Nonostante il consumismo frenetico e compulsivo che caratterizza la nostra società mercantile, in molti paesi della Sicilia la preparazione al Natale continua ad avere una certa rilevanza comunitaria che si manifesta nella preparazione dei cibi e dolci tipici, nell’allestimento dei presepi, nei tradizionali canti natalizi. Anche se è scomparsa la pratica del digiuno, durante la vigilia di Natale, nel rispetto della regola dell’astinenza dalle carni, sono consumati alimenti di origine vegetale quali legumi, verdure e baccalà. Mia madre preparava per Natale un pane particolare che si chiamava il “pane della SS. Trinità” che consisteva in tre piccoli pani intrecciati assieme da una corona fino a formare un solo pane, sul quale erano raffigurati i segni della passione: la croce, la scala, la lancia, i chiodi, la tenaglia e il martello. Al centro si collocavano alcuni chicchi di frumento, che simboleggiavano il pane materiale segno della Provvidenza divina e della carità verso i poveri e materia dell'eucaristia.

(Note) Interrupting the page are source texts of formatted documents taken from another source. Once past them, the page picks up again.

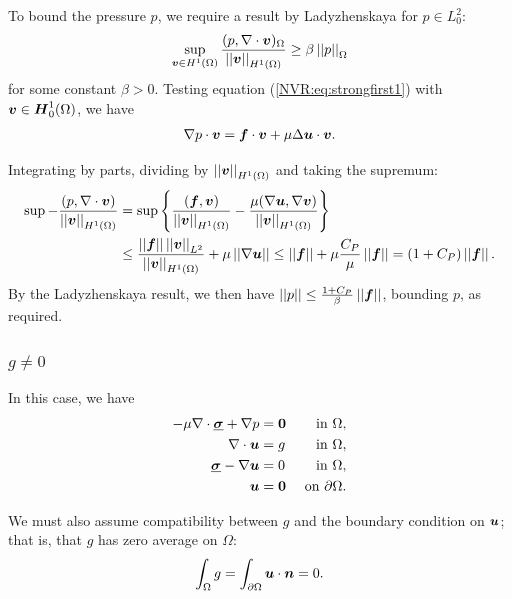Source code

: To bound the pressure $p$, we require a result by Ladyzhenskaya for $p \in L^{2}_{0}$:
\begin{align*}
\sup_{\vect{v} \in H^{1}(\Omega)} \frac{(p, \NVRdiv \vect{v})_{\Omega}}{\norm{ \vect{v} }_{H^{1}(\Omega)} } \geq \beta \norm{p}_{\Omega}
\end{align*}
for some constant $\beta > 0$.  Testing equation (\ref{NVR:eq:strongfirst1}) with $\vect{v} \in \vect{H}^{1}_{0}(\Omega)$, we have
\begin{align*}
\NVRgrad p \cdot \vect{v} = \vect{f} \cdot \vect{v} + \mu \Delta \vect{u} \cdot \vect{v}.
\end{align*}

Integrating by parts, dividing by $\norm{ \vect{v} }_{H^{1}(\Omega)}$ and taking the supremum:
\begin{align*}
\sup - \frac{(p, \NVRdiv \vect{v})}{\norm{ \vect{v} }_{H^{1}(\Omega)}} &= \sup \left\{\frac{(\vect{f}, \vect{v})}{\norm{ \vect{v} }_{H^{1}(\Omega)}} - \frac{\mu (\NVRgrad \vect{u}, \NVRgrad \vect{v})}{\norm{ \vect{v} }_{H^{1}(\Omega)}}\right\} \\
&\leq \frac{\norm{\vect{f}} \norm{\vect{v}}_{L^{2}}}{\norm{ \vect{v} }_{H^{1}(\Omega)}} + \mu \norm{\NVRgrad \vect{u}} \leq \norm{\vect{f} } + \mu \frac{C_{P}}{\mu} \norm{\vect{f}} = (1 + C_{P}) \norm{\vect{f}}.
\end{align*}
By the Ladyzhenskaya result, we then have $\norm{p} \leq \frac{1 + C_{P}}{\beta} \norm{\vect{f}}$, bounding $p$, as required.

\subsubsection{$ g \neq 0$} In this case, we have
\begin{align}
- \mu \NVRdiv \NVRtensor{\sigma} + \NVRgrad p &= \vect{0} & \text{ in } \Omega, \label{NVR:eq:gstrongfirst} \\
\NVRdiv \vect{u} &= g & \text{ in } \Omega, \\
\NVRtensor{\sigma} - \NVRgrad \vect{u} &= 0 & \text{ in } \Omega,\\
\vect{u} &= \vect{0} & \text{ on } \partial\Omega.\label{NVR:eq:gstronglast}
\end{align}

We must also assume compatibility between $g$ and the boundary condition on $\vect{u}$; that is, that $g$ has zero average on $\Omega$:
\begin{align*}
\int_{\Omega} g = \int_{\partial \Omega} \vect{u} \cdot \vect{n} = 0.
\end{align*}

In questo gesto semplice, proveniente probabilmente dalla tradizione bizantina, erano racchiusi i misteri principali della fede cristiana: la Trinità, l'Incarnazione, la Passione, Morte e Risurrezione del Signore che erano tramandati all'interno della famiglia. Sia nelle case sia all’aperto con fantasia creativa si continuano ad allestire presepi e se ne organizzano di viventi, coinvolgendo centinaia di personaggi che rappresentano, oltre che le figure evangeliche della Santa Famiglia, dei pastori e dei magi, anche i vari mestieri presenti nella tradizione di un territorio. Questa inculturazione della fede, che coinvolge la vita ordinaria, la troviamo anche nei canti natalizi in lingua siciliana nei quali, da una base comune, ci sono differenziazioni che caratterizzano i vari territori. Il testo canoro più diffuso, soprattutto nella Sicilia occidentale, è il Viaggiu dulurusu di Maria Santissima e lu Patriarca San Giuseppi in Betlemmi, composto verso la metà del 1700 da Binidittu Annuleru, pseudonimo del canonico Antonio Di Liberto. Don Cosimo Scordato a proposito di questo testo scrive: “Il Viaggiu rispetta profondamente i motivi e i temi religiosi della sua ispirazione, ma ciò non toglie che attraverso il racconto si possano intravedere ambiente, scenario, abitudini, comportamenti tipicamente siciliani. (…) La storia del viaggio di Maria e di Giuseppe e la verità di esso passa attraverso la mediazione del linguaggio siciliano, delle immagini e dei colori di una terra, dei sentimenti di una comunità che unisce e lega la sua storia e la propria vita ai contenuti di cui il racconto si fa portatore. (…) L’esperienza siciliana del viaggio cerca il suo senso compiuto in ciò che avviene nei personaggi biblici di Maria e Giuseppe”. 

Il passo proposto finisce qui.